### WHAT NEEDS TO BE DONE:
For the string "target", find every matching line in the records and copy it.

### PROVIDED MATERIAL:
★ ★ ★

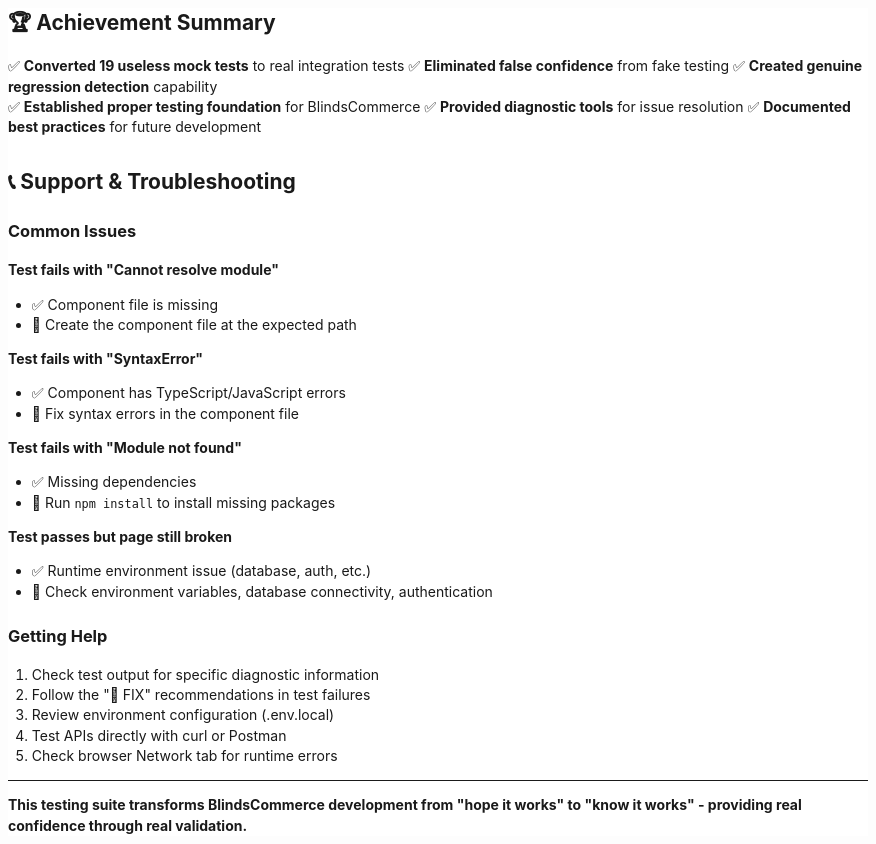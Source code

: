 ## 🏆 **Achievement Summary**

✅ **Converted 19 useless mock tests** to real integration tests
✅ **Eliminated false confidence** from fake testing
✅ **Created genuine regression detection** capability  
✅ **Established proper testing foundation** for BlindsCommerce
✅ **Provided diagnostic tools** for issue resolution
✅ **Documented best practices** for future development

## 📞 **Support & Troubleshooting**

### Common Issues

**Test fails with "Cannot resolve module"**
- ✅ Component file is missing
- 🔧 Create the component file at the expected path

**Test fails with "SyntaxError"**  
- ✅ Component has TypeScript/JavaScript errors
- 🔧 Fix syntax errors in the component file

**Test fails with "Module not found"**
- ✅ Missing dependencies
- 🔧 Run `npm install` to install missing packages

**Test passes but page still broken**
- ✅ Runtime environment issue (database, auth, etc.)
- 🔧 Check environment variables, database connectivity, authentication

### Getting Help
1. Check test output for specific diagnostic information
2. Follow the "🔧 FIX" recommendations in test failures
3. Review environment configuration (.env.local)
4. Test APIs directly with curl or Postman
5. Check browser Network tab for runtime errors

---

**This testing suite transforms BlindsCommerce development from "hope it works" to "know it works" - providing real confidence through real validation.**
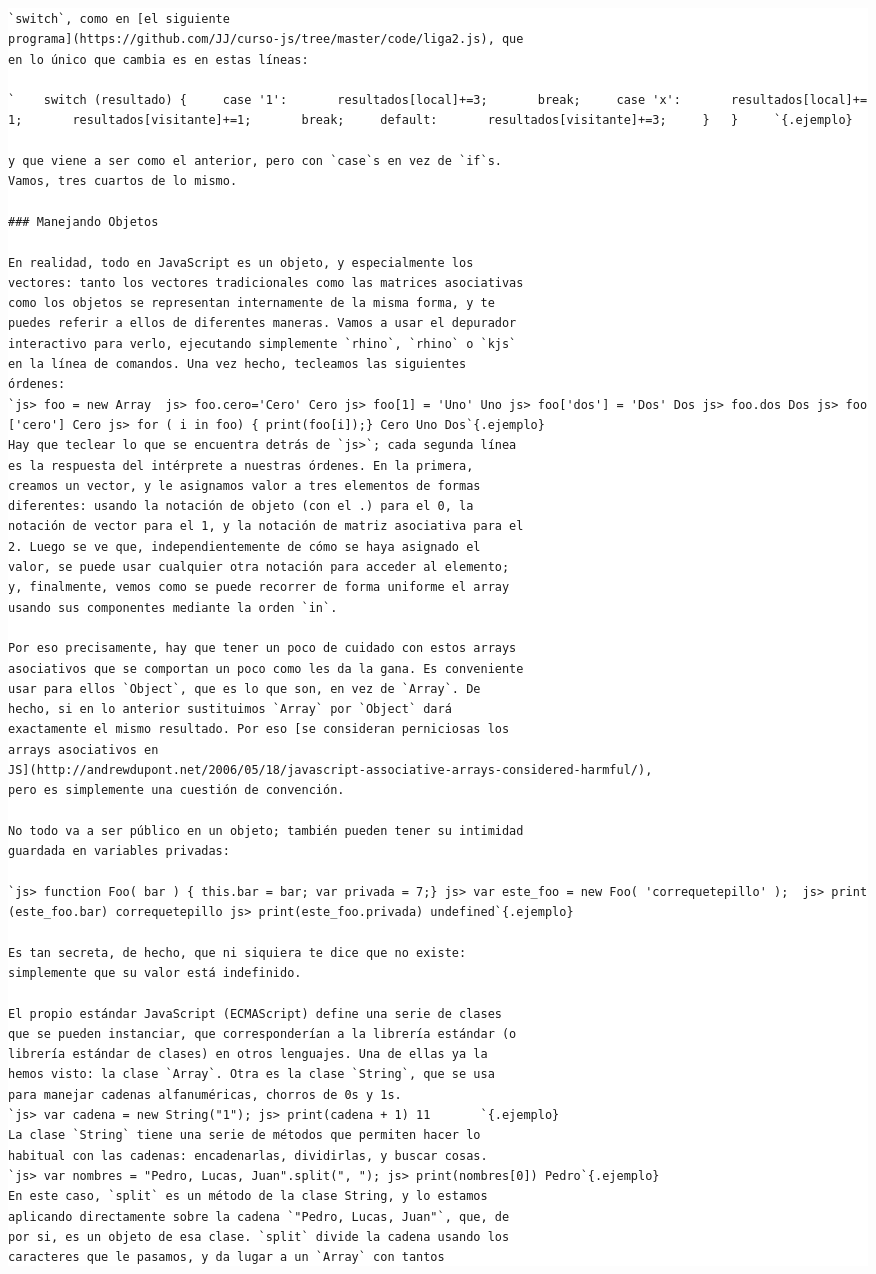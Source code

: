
 ```{.ejemplo}
`switch`, como en [el siguiente
programa](https://github.com/JJ/curso-js/tree/master/code/liga2.js), que
en lo único que cambia es en estas líneas:

`    switch (resultado) {     case '1':       resultados[local]+=3;       break;     case 'x':       resultados[local]+=1;       resultados[visitante]+=1;       break;     default:       resultados[visitante]+=3;     }   }     `{.ejemplo}

y que viene a ser como el anterior, pero con `case`s en vez de `if`s.
Vamos, tres cuartos de lo mismo.

### Manejando Objetos

En realidad, todo en JavaScript es un objeto, y especialmente los
vectores: tanto los vectores tradicionales como las matrices asociativas
como los objetos se representan internamente de la misma forma, y te
puedes referir a ellos de diferentes maneras. Vamos a usar el depurador
interactivo para verlo, ejecutando simplemente `rhino`, `rhino` o `kjs`
en la línea de comandos. Una vez hecho, tecleamos las siguientes
órdenes:
`js> foo = new Array  js> foo.cero='Cero' Cero js> foo[1] = 'Uno' Uno js> foo['dos'] = 'Dos' Dos js> foo.dos Dos js> foo['cero'] Cero js> for ( i in foo) { print(foo[i]);} Cero Uno Dos`{.ejemplo}
Hay que teclear lo que se encuentra detrás de `js>`; cada segunda línea
es la respuesta del intérprete a nuestras órdenes. En la primera,
creamos un vector, y le asignamos valor a tres elementos de formas
diferentes: usando la notación de objeto (con el .) para el 0, la
notación de vector para el 1, y la notación de matriz asociativa para el
2. Luego se ve que, independientemente de cómo se haya asignado el
valor, se puede usar cualquier otra notación para acceder al elemento;
y, finalmente, vemos como se puede recorrer de forma uniforme el array
usando sus componentes mediante la orden `in`.

Por eso precisamente, hay que tener un poco de cuidado con estos arrays
asociativos que se comportan un poco como les da la gana. Es conveniente
usar para ellos `Object`, que es lo que son, en vez de `Array`. De
hecho, si en lo anterior sustituimos `Array` por `Object` dará
exactamente el mismo resultado. Por eso [se consideran perniciosas los
arrays asociativos en
JS](http://andrewdupont.net/2006/05/18/javascript-associative-arrays-considered-harmful/),
pero es simplemente una cuestión de convención.

No todo va a ser público en un objeto; también pueden tener su intimidad
guardada en variables privadas:

`js> function Foo( bar ) { this.bar = bar; var privada = 7;} js> var este_foo = new Foo( 'correquetepillo' );  js> print(este_foo.bar) correquetepillo js> print(este_foo.privada) undefined`{.ejemplo}

Es tan secreta, de hecho, que ni siquiera te dice que no existe:
simplemente que su valor está indefinido.

El propio estándar JavaScript (ECMAScript) define una serie de clases
que se pueden instanciar, que corresponderían a la librería estándar (o
librería estándar de clases) en otros lenguajes. Una de ellas ya la
hemos visto: la clase `Array`. Otra es la clase `String`, que se usa
para manejar cadenas alfanuméricas, chorros de 0s y 1s.
`js> var cadena = new String("1"); js> print(cadena + 1) 11       `{.ejemplo}
La clase `String` tiene una serie de métodos que permiten hacer lo
habitual con las cadenas: encadenarlas, dividirlas, y buscar cosas.
`js> var nombres = "Pedro, Lucas, Juan".split(", "); js> print(nombres[0]) Pedro`{.ejemplo}
En este caso, `split` es un método de la clase String, y lo estamos
aplicando directamente sobre la cadena `"Pedro, Lucas, Juan"`, que, de
por si, es un objeto de esa clase. `split` divide la cadena usando los
caracteres que le pasamos, y da lugar a un `Array` con tantos
```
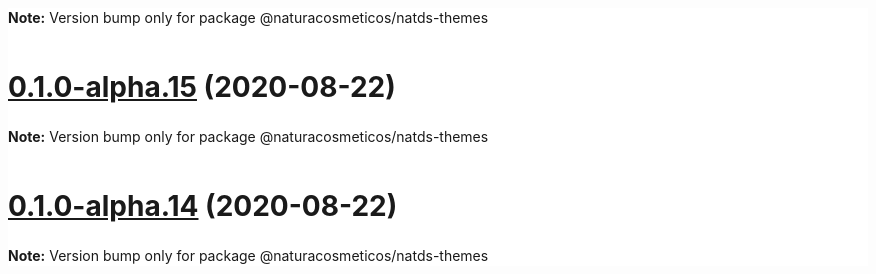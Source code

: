 **Note:** Version bump only for package @naturacosmeticos/natds-themes





# [0.1.0-alpha.15](https://github.com/natura-cosmeticos/natds-commons/compare/@naturacosmeticos/natds-themes@0.1.0-alpha.14...@naturacosmeticos/natds-themes@0.1.0-alpha.15) (2020-08-22)

**Note:** Version bump only for package @naturacosmeticos/natds-themes





# [0.1.0-alpha.14](https://github.com/natura-cosmeticos/natds-commons/compare/@naturacosmeticos/natds-themes@0.1.0-alpha.13...@naturacosmeticos/natds-themes@0.1.0-alpha.14) (2020-08-22)

**Note:** Version bump only for package @naturacosmeticos/natds-themes





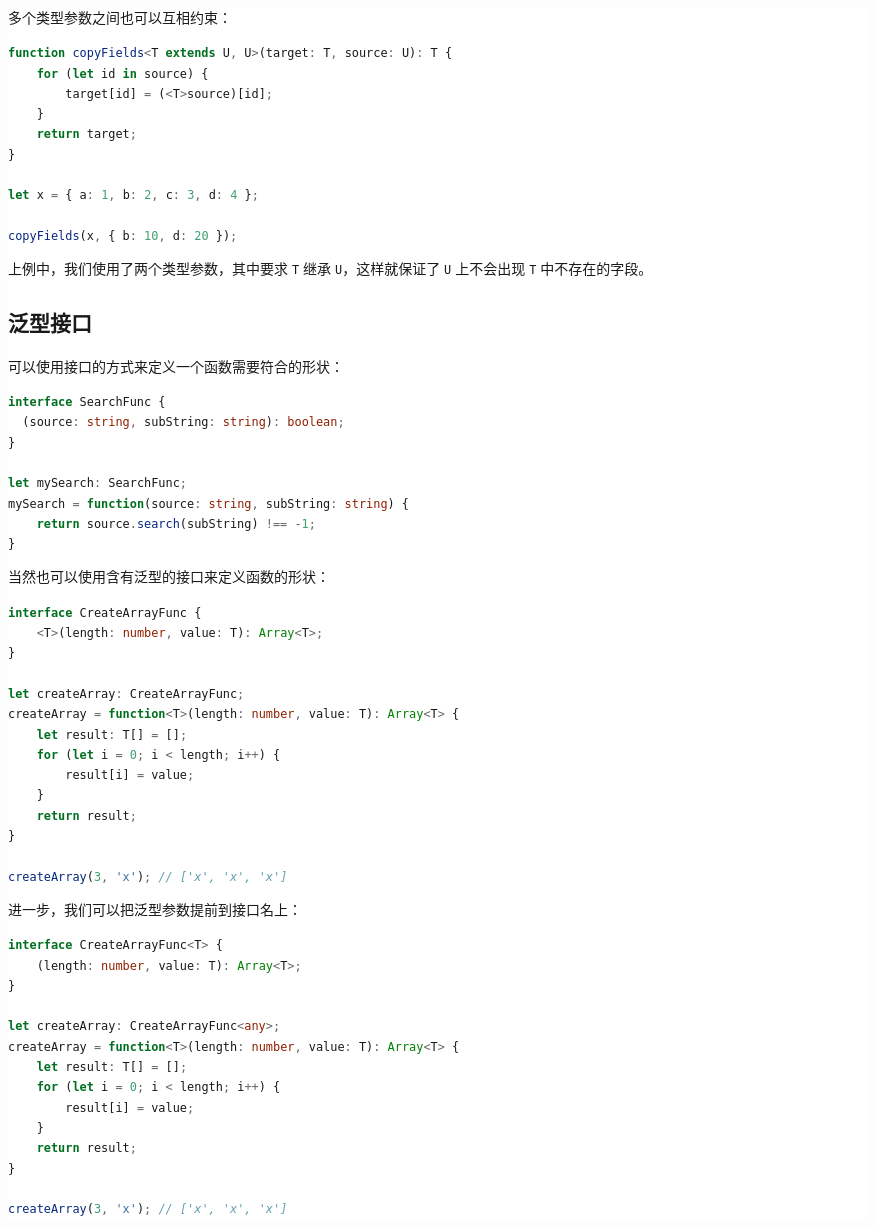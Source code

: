 多个类型参数之间也可以互相约束：

```ts
function copyFields<T extends U, U>(target: T, source: U): T {
    for (let id in source) {
        target[id] = (<T>source)[id];
    }
    return target;
}

let x = { a: 1, b: 2, c: 3, d: 4 };

copyFields(x, { b: 10, d: 20 });
```

上例中，我们使用了两个类型参数，其中要求 `T` 继承 `U`，这样就保证了 `U` 上不会出现 `T` 中不存在的字段。

## 泛型接口 

可以使用接口的方式来定义一个函数需要符合的形状：

```ts
interface SearchFunc {
  (source: string, subString: string): boolean;
}

let mySearch: SearchFunc;
mySearch = function(source: string, subString: string) {
    return source.search(subString) !== -1;
}
```

当然也可以使用含有泛型的接口来定义函数的形状：

```ts
interface CreateArrayFunc {
    <T>(length: number, value: T): Array<T>;
}

let createArray: CreateArrayFunc;
createArray = function<T>(length: number, value: T): Array<T> {
    let result: T[] = [];
    for (let i = 0; i < length; i++) {
        result[i] = value;
    }
    return result;
}

createArray(3, 'x'); // ['x', 'x', 'x']
```

进一步，我们可以把泛型参数提前到接口名上：

```ts
interface CreateArrayFunc<T> {
    (length: number, value: T): Array<T>;
}

let createArray: CreateArrayFunc<any>;
createArray = function<T>(length: number, value: T): Array<T> {
    let result: T[] = [];
    for (let i = 0; i < length; i++) {
        result[i] = value;
    }
    return result;
}

createArray(3, 'x'); // ['x', 'x', 'x']
```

★ ★ ★

### YOUR SOLUTION:
function copyFields<T extends U, U>(target: T, source: U): T {
        target[id] = (<T>source)[id];
    return target;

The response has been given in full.